[Items from a data source]
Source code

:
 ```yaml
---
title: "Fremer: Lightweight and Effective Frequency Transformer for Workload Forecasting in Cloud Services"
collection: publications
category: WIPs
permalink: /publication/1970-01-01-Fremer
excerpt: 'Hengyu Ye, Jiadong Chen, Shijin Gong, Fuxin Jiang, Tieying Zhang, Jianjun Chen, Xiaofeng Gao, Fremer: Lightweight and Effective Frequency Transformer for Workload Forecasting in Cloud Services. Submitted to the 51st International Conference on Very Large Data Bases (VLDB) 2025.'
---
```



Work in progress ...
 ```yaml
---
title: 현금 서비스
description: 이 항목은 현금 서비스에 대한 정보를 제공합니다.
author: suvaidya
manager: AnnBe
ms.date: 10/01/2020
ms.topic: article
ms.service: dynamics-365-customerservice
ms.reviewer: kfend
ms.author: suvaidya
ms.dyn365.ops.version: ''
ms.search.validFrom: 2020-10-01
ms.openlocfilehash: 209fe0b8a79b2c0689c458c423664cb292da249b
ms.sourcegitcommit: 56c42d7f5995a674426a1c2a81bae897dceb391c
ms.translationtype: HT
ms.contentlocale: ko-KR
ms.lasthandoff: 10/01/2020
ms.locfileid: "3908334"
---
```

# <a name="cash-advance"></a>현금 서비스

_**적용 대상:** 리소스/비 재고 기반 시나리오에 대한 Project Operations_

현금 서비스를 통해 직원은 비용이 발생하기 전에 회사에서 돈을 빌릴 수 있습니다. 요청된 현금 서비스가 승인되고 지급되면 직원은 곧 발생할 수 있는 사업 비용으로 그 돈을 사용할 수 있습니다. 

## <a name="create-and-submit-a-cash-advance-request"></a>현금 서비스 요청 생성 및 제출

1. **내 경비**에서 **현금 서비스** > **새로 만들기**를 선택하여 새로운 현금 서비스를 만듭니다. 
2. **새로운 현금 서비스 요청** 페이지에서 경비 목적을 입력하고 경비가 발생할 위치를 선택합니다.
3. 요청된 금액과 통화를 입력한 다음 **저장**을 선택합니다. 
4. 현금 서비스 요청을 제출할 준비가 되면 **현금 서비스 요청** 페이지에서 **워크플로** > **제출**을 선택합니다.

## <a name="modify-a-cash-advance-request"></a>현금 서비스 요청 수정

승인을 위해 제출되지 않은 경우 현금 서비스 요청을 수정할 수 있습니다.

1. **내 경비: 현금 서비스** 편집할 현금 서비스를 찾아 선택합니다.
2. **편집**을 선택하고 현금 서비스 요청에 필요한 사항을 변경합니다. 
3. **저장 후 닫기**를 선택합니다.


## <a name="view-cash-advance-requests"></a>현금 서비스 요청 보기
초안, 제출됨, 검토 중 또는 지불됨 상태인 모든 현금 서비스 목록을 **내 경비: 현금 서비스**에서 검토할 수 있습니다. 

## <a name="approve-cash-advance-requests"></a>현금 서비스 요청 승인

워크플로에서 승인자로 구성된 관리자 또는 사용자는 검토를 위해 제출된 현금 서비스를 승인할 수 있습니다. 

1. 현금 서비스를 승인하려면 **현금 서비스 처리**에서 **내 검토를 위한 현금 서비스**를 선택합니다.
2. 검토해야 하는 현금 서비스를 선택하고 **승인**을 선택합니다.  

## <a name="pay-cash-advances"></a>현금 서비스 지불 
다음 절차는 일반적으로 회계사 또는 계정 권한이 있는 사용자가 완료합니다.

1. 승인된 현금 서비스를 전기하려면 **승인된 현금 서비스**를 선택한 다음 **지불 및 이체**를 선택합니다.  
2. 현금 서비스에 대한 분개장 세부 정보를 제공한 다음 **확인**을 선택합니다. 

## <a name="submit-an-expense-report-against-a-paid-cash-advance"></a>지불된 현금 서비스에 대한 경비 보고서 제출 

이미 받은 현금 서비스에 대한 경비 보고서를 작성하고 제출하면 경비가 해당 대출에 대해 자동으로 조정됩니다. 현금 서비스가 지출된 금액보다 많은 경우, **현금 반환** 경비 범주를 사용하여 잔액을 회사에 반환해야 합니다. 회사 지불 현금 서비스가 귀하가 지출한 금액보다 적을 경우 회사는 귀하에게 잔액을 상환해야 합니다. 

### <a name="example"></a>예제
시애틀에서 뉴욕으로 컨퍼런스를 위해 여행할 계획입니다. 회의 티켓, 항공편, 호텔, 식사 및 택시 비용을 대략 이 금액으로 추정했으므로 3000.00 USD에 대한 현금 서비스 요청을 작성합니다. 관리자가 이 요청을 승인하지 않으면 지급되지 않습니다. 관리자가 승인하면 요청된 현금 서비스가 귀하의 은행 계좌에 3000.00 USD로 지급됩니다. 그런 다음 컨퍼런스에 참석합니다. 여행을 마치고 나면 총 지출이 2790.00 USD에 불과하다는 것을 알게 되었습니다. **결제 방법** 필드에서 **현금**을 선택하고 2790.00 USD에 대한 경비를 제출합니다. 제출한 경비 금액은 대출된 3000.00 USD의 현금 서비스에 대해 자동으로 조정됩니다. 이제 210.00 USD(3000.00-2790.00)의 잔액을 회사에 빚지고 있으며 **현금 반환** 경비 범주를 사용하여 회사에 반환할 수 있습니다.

• WHAT YOU NEED TO DO:
Please work out how many lines of the data include the string "Lightweight" and reply with the number alone.

• ANSWER TO THIS PROBLEM:
2